Ca2+ dependency of ‘Ca2+‐independent’ exocytosis in SPOC1 airway goblet cells

Abstract

SPOC1 airway goblet cells secrete mucin in response to P2Y₂ receptor agonists and to secretagogues, phorbol 12-myristate 13-acetate (PMA) and ionomycin, which mobilize elements of the phospholipase C pathway, PKC and Ca²⁺, respectively. Previous studies demonstrated that mucin secretion from SLO-permeabilized, EGTA-buffered SPOC1 cells was stimulated by PMA at low Ca²⁺ levels (< 0.1 μm), consistent with the notion that regulated exocytosis may occur by Ca²⁺-independent pathways.
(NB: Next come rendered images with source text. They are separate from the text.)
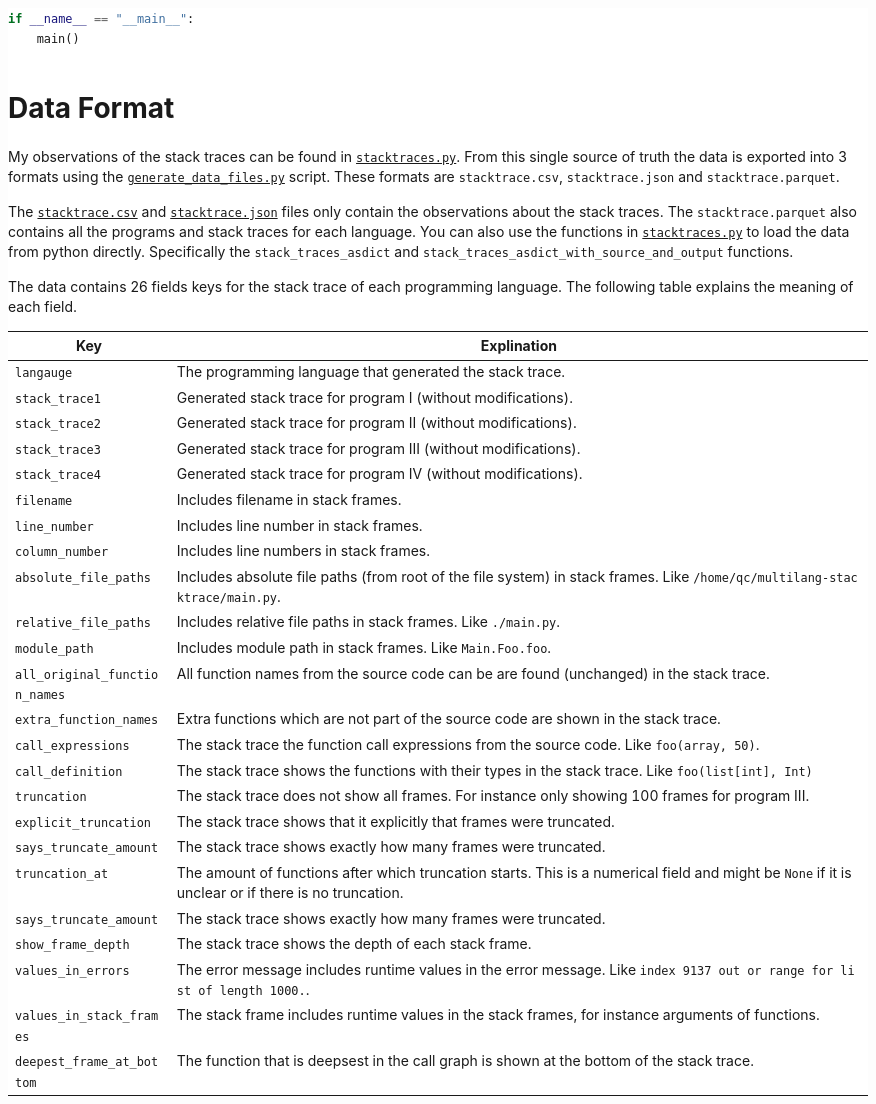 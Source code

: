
 ```py
if __name__ == "__main__":
    main()
```

# Data Format

My observations of the stack traces can be found in [`stacktraces.py`](stacktraces.py). 
From this single source of truth the data is exported into 3 formats using the [`generate_data_files.py`](generate_data_files.py) script. 
These formats are `stacktrace.csv`, `stacktrace.json` and `stacktrace.parquet`. 

The [`stacktrace.csv`](stacktraces.csv) and [`stacktrace.json`](stacktraces.json) files only contain the observations about the stack traces.
The `stacktrace.parquet` also contains all the programs and stack traces for each language. 
You can also use the functions in [`stacktraces.py`](stacktraces.py) to load the data from python directly. 
Specifically the `stack_traces_asdict` and `stack_traces_asdict_with_source_and_output` functions. 

The data contains 26 fields keys for the stack trace of each programming language. The following table explains the meaning of each field.

| Key                           | Explination                                                                                                                                         | 
|-------------------------------|-----------------------------------------------------------------------------------------------------------------------------------------------------| 
| `langauge`                    | The programming language that generated the stack trace.                                                                                            |
| `stack_trace1`                | Generated stack trace for program I (without modifications).                                                                                        |
| `stack_trace2`                | Generated stack trace for program II (without modifications).                                                                                       |
| `stack_trace3`                | Generated stack trace for program III (without modifications).                                                                                      | 
| `stack_trace4`                | Generated stack trace for program IV (without modifications).                                                                                       |
| `filename`                    | Includes filename in stack frames.                                                                                                                  |
| `line_number`                 | Includes line number in stack frames.                                                                                                               |
| `column_number`               | Includes line numbers in stack frames.                                                                                                              |
| `absolute_file_paths`         | Includes absolute file paths (from root of the file system) in stack frames. Like `/home/qc/multilang-stacktrace/main.py`.                          |
| `relative_file_paths`         | Includes relative file paths in stack frames. Like `./main.py`.                                                                                     |
| `module_path`                 | Includes module path in stack frames. Like `Main.Foo.foo`.                                                                                          |
| `all_original_function_names` | All function names from the source code can be are found (unchanged) in the stack trace.                                                            |
| `extra_function_names`        | Extra functions which are not part of the source code are shown in the stack trace.                                                                 |
| `call_expressions`            | The stack trace the function call expressions from the source code. Like `foo(array, 50)`.                                                          |
| `call_definition`             | The stack trace shows the functions with their types in the stack trace. Like `foo(list[int], Int)`                                                 |
| `truncation`                  | The stack trace does not show all frames. For instance only showing 100 frames for program III.                                                     |
| `explicit_truncation`         | The stack trace shows that it explicitly that frames were truncated.                                                                                |
| `says_truncate_amount`        | The stack trace shows exactly how many frames were truncated.                                                                                       |
| `truncation_at`               | The amount of functions after which truncation starts. This is a numerical field and might be `None` if it is unclear or if there is no truncation. |
| `says_truncate_amount`        | The stack trace shows exactly how many frames were truncated.                                                                                       |
| `show_frame_depth`            | The stack trace shows the depth of each stack frame.                                                                                                |
| `values_in_errors`            | The error message includes runtime values in the error message. Like `index 9137 out or range for list of length 1000.`.                            |
| `values_in_stack_frames`      | The stack frame includes runtime values in the stack frames, for instance arguments of functions.                                                   |
| `deepest_frame_at_bottom`     | The function that is deepsest in the call graph is shown at the bottom of the stack trace.                                                          |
We tested the alternative hypothesis that PMA-induced mucin secretion is, in fact, a Ca²⁺-dependent process under the conditions of low bulk Ca²⁺, one that is permitted in the typical SLO-permeabilized cell model by the slow binding kinetics of EGTA. Both IP₃ and elevated bulk Ca²⁺ activated mucin secretion in SPOC1 cells buffered by EGTA, suggesting that IP₃ generates a local Ca²⁺ gradient in the vicinity of the secretory granules to the degree necessary to trigger exocytosis. BAPTA, which binds Ca²⁺ approximately 100-fold faster than EGTA, diminished IP₃-induced mucin release over a range of concentrations by ≥ 69%, yet maintained an essentially normal mucin secretory response to elevated bulk Ca²⁺ in permeabilized SPOC1 cells. BAPTA also diminished the mucin secretory response of permeabilized cells to PMA, relative to the EGTA-buffered control: at PMA below 30 nm, BAPTA abolished the secretory response, and at higher concentrations it was reduced significantly relative to the EGTA-buffered controls. PMA-induced secretion in EGTA was insensitive to heparin. These results suggest that Ca²⁺ is released locally during PMA-induced exocytosis, by an IP₃-independent mechanism.